In the human brain, the sensorium seems to primarily exist at the back of the brain. It includes the temporal, occipital, and parietal lobes. The top part of the parietal lobe is a region sometimes called the posterior association cortex. This is the center of the human sensorium. (There is also a simple sensorium in the midbrain, but it appears to operate somewhat separately from the thalamo-cortical one.)
The motorium exists at multiple levels. The lower levels are in the brainstem and basal ganglia. Together these handle reflexive and habitual movement respectfully. The higher order motorium, the planner, is in the frontal lobe cortices, including the prefrontal cortex and premotor cortex.

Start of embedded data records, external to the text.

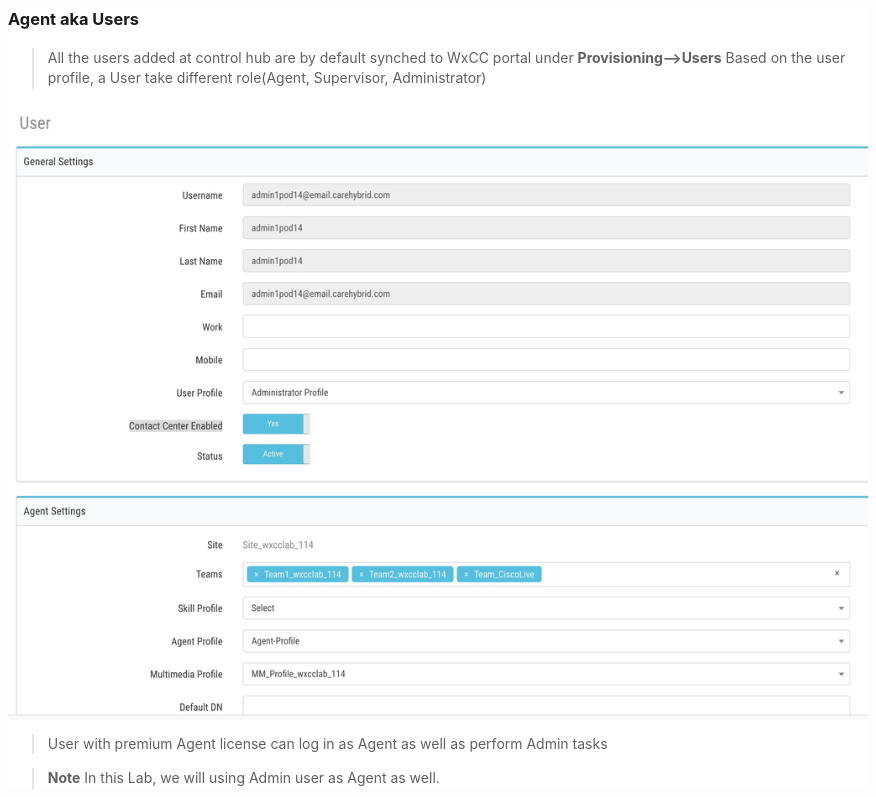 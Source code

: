 ### Agent aka Users

> All the users added at control hub are by default synched to WxCC portal under **Provisioning-->Users** Based on the user profile, a User take different role(Agent, Supervisor, Administrator)

<img align="middle" src="Images/Lab1/Users.jpg" width="900" />

> User with premium Agent license can log in as Agent as well as perform Admin tasks

> **Note** In this Lab, we will using Admin user as Agent as well.
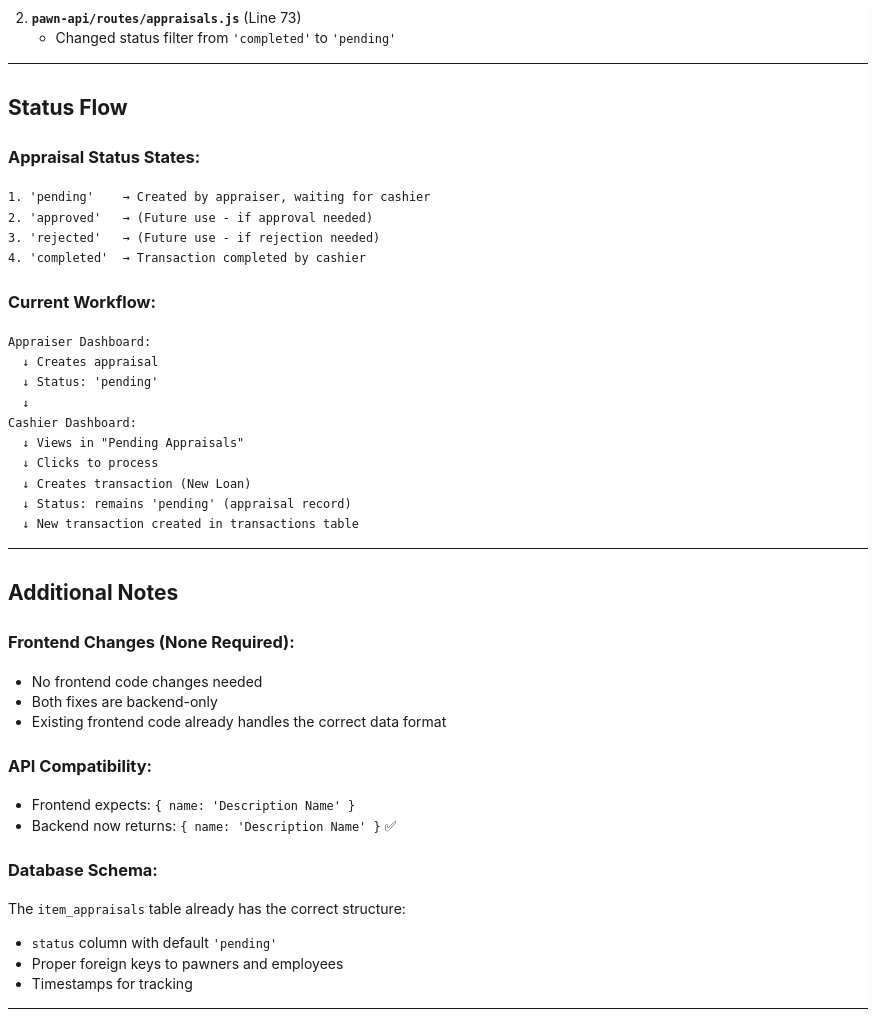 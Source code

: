 2. **`pawn-api/routes/appraisals.js`** (Line 73)
   - Changed status filter from `'completed'` to `'pending'`

---

## Status Flow

### Appraisal Status States:
```
1. 'pending'    → Created by appraiser, waiting for cashier
2. 'approved'   → (Future use - if approval needed)
3. 'rejected'   → (Future use - if rejection needed)
4. 'completed'  → Transaction completed by cashier
```

### Current Workflow:
```
Appraiser Dashboard:
  ↓ Creates appraisal
  ↓ Status: 'pending'
  ↓
Cashier Dashboard:
  ↓ Views in "Pending Appraisals"
  ↓ Clicks to process
  ↓ Creates transaction (New Loan)
  ↓ Status: remains 'pending' (appraisal record)
  ↓ New transaction created in transactions table
```

---

## Additional Notes

### Frontend Changes (None Required):
- No frontend code changes needed
- Both fixes are backend-only
- Existing frontend code already handles the correct data format

### API Compatibility:
- Frontend expects: `{ name: 'Description Name' }`
- Backend now returns: `{ name: 'Description Name' }` ✅

### Database Schema:
The `item_appraisals` table already has the correct structure:
- `status` column with default `'pending'`
- Proper foreign keys to pawners and employees
- Timestamps for tracking

---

Neuroscientists often say that consciousness requires activation of both the frontal lobes and posterior association cortex. (This is sometimes referred to as the “fronto-parietal network.”) The reason for this is the communication between the motorium planner and the sensorium. It may be that full phenomenal consciousness requires this interaction, with qualia in effect being the flow of information from the sensorium to the motorium planner.
But there is some controversy that the motorium is required for phenomenal awareness. Many neuroscientists argue that the sensorium by itself constitutes consciousness. The problem is that a patient with pathologies in their motorium usually can’t communicate their conscious state to anyone, making determining whether they’re conscious somewhat like attempting to see whether the refrigerator light stays on when the door is closed.
Neuroscientist Christof Koch points out that patients with frontal lobe pathologies who later recovered, reported having awareness and perception when their frontal lobes were non-functional but simply not having any will to respond. But even this leads to the question, were they fully conscious when they laid down those memories? Or is “consciousness” just a post hoc categorization we’re attempting to apply to a complex state on the border?
So we have the sensorium and the motorium, which predate nervous systems, going back to unicellular life. What seems to distinguish more advanced animals is the communication between the sensorium and motorium, particularly the higher level motorium planner. And this might converge with the view that full consciousness requires both the frontal lobes and parietal regions.
Unless of course, I’m missing something?